On this occasion, Mr. Faïd was in the prison visitors’ room when three armed men clad in black landed a small helicopter in the compound’s central courtyard, jumped out and set off smoke bombs, according to Martial Delabroye, an official at a local prison workers’ union.

Two of the men, wearing balaclavas and police armbands, ran inside, used a grinding machine to cut through the doors to the visiting area and, with Mr. Faïd in tow, raced back to the helicopter, Mr. Delabroye said.

They flew to the northeastern side of Paris — about 25 miles from the prison — before landing in the suburb of Gonesse, in a neighborhood with warehouses, small office buildings and roadways surrounded by tall leafy bushes — typically a quiet area on a Sunday morning.

Ms. Belloubet, who called the jailbreak “completely out of the ordinary,” said the team had carried it out by taking a flight instructor hostage and forcing him to take them to the prison. She said drone surveillance might have helped them avoid other courtyards that were covered with netting; they chose the only courtyard where they could have landed.

After landing at Gonesse, the group got into a car and drove away, later dumping that vehicle in the parking lot of a shopping mall in another Paris suburb, according to French news reports.

Mr. Faïd, who grew up in the poor outskirts of Paris, was known in the 1990s for being part of a ring of thieves who specialized in robbing armored vans used to transport money and other valuables. He eluded capture for several years but was eventually arrested and tried. He served 10 years of a 20-year sentence before being released on good behavior, according to his publisher, La Manufacture.

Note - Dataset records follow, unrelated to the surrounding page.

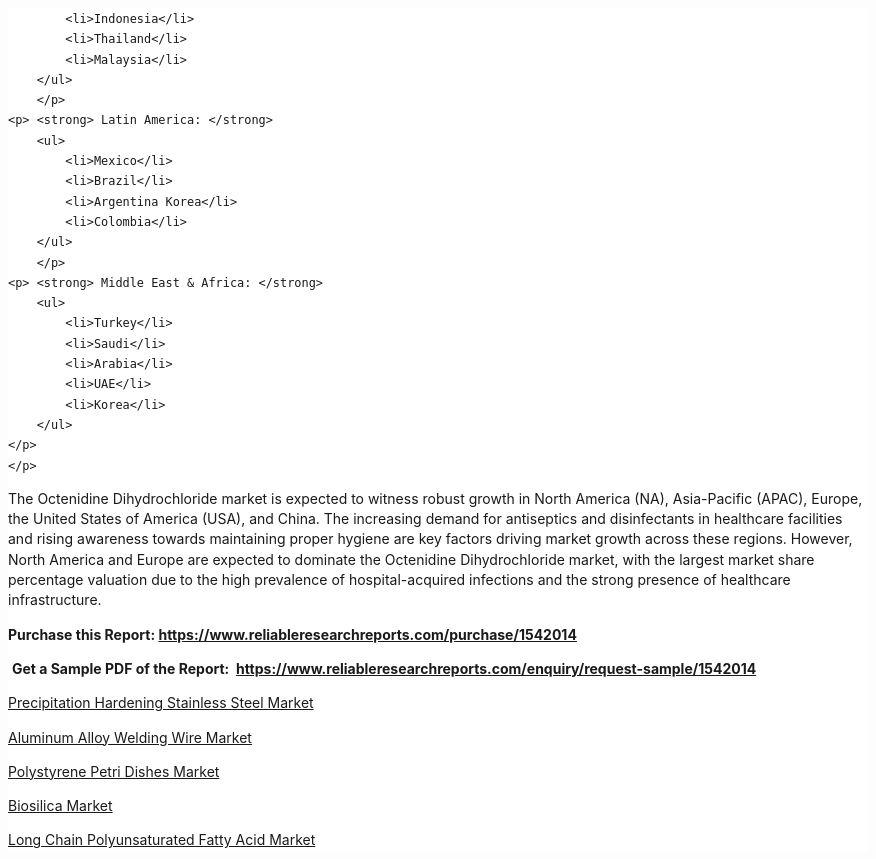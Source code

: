             <li>Indonesia</li>
            <li>Thailand</li>
            <li>Malaysia</li>
        </ul>
        </p> 
    <p> <strong> Latin America: </strong>
        <ul>
            <li>Mexico</li>
            <li>Brazil</li>
            <li>Argentina Korea</li>
            <li>Colombia</li>
        </ul>
        </p> 
    <p> <strong> Middle East & Africa: </strong>
        <ul>
            <li>Turkey</li>
            <li>Saudi</li>
            <li>Arabia</li>
            <li>UAE</li>
            <li>Korea</li>
        </ul>
    </p>
    </p>
<p><p>The Octenidine Dihydrochloride market is expected to witness robust growth in North America (NA), Asia-Pacific (APAC), Europe, the United States of America (USA), and China. The increasing demand for antiseptics and disinfectants in healthcare facilities and rising awareness towards maintaining proper hygiene are key factors driving market growth across these regions. However, North America and Europe are expected to dominate the Octenidine Dihydrochloride market, with the largest market share percentage valuation due to the high prevalence of hospital-acquired infections and the strong presence of healthcare infrastructure.</p></p>
<p><strong>Purchase this Report: <a href="https://www.reliableresearchreports.com/purchase/1542014">https://www.reliableresearchreports.com/purchase/1542014</a></strong></p>
<p>&nbsp;<strong>Get a Sample PDF of the Report:&nbsp;&nbsp;<a href="https://www.reliableresearchreports.com/enquiry/request-sample/1542014">https://www.reliableresearchreports.com/enquiry/request-sample/1542014</a></strong></p>
<p><strong></strong></p>
<p><p><a href="https://github.com/ambrozg/Market-Research-Report-List-1/blob/main/precipitation-hardening-stainless-steel-market.md">Precipitation Hardening Stainless Steel Market</a></p><p><a href="https://github.com/deliacustodio40/Market-Research-Report-List-1/blob/main/aluminum-alloy-welding-wire-market.md">Aluminum Alloy Welding Wire Market</a></p><p><a href="https://github.com/scarol104/Market-Research-Report-List-1/blob/main/polystyrene-petri-dishes-market.md">Polystyrene Petri Dishes Market</a></p><p><a href="https://github.com/dzharov81/Market-Research-Report-List-1/blob/main/biosilica-market.md">Biosilica Market</a></p><p><a href="https://github.com/gshchiplitsov/Market-Research-Report-List-1/blob/main/long-chain-polyunsaturated-fatty-acid-market.md">Long Chain Polyunsaturated Fatty Acid Market</a></p></p>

On emerging from prison then, he wrote an autobiography, “Gangster: From the Slums to Big Crime.” The book’s blurb on the French Amazon website describes him as being a long way from the petty thieves of the slums and instead one of the “criminal aristocracy.” It also notes that although he was involved in a number of armed robberies, he had never hurt anyone.

At the time, and during subsequent media appearances, Mr. Faïd said he had given up a life of crime.

But within a year he was involved with another gang. In the course of a robbery that he was accused of planning, a high-speed chase ensued, followed by a shootout with the police, resulting in the death of an officer. Although Mr. Faïd contended that he had nothing to do with her death, he was sentenced to 25 years in prison.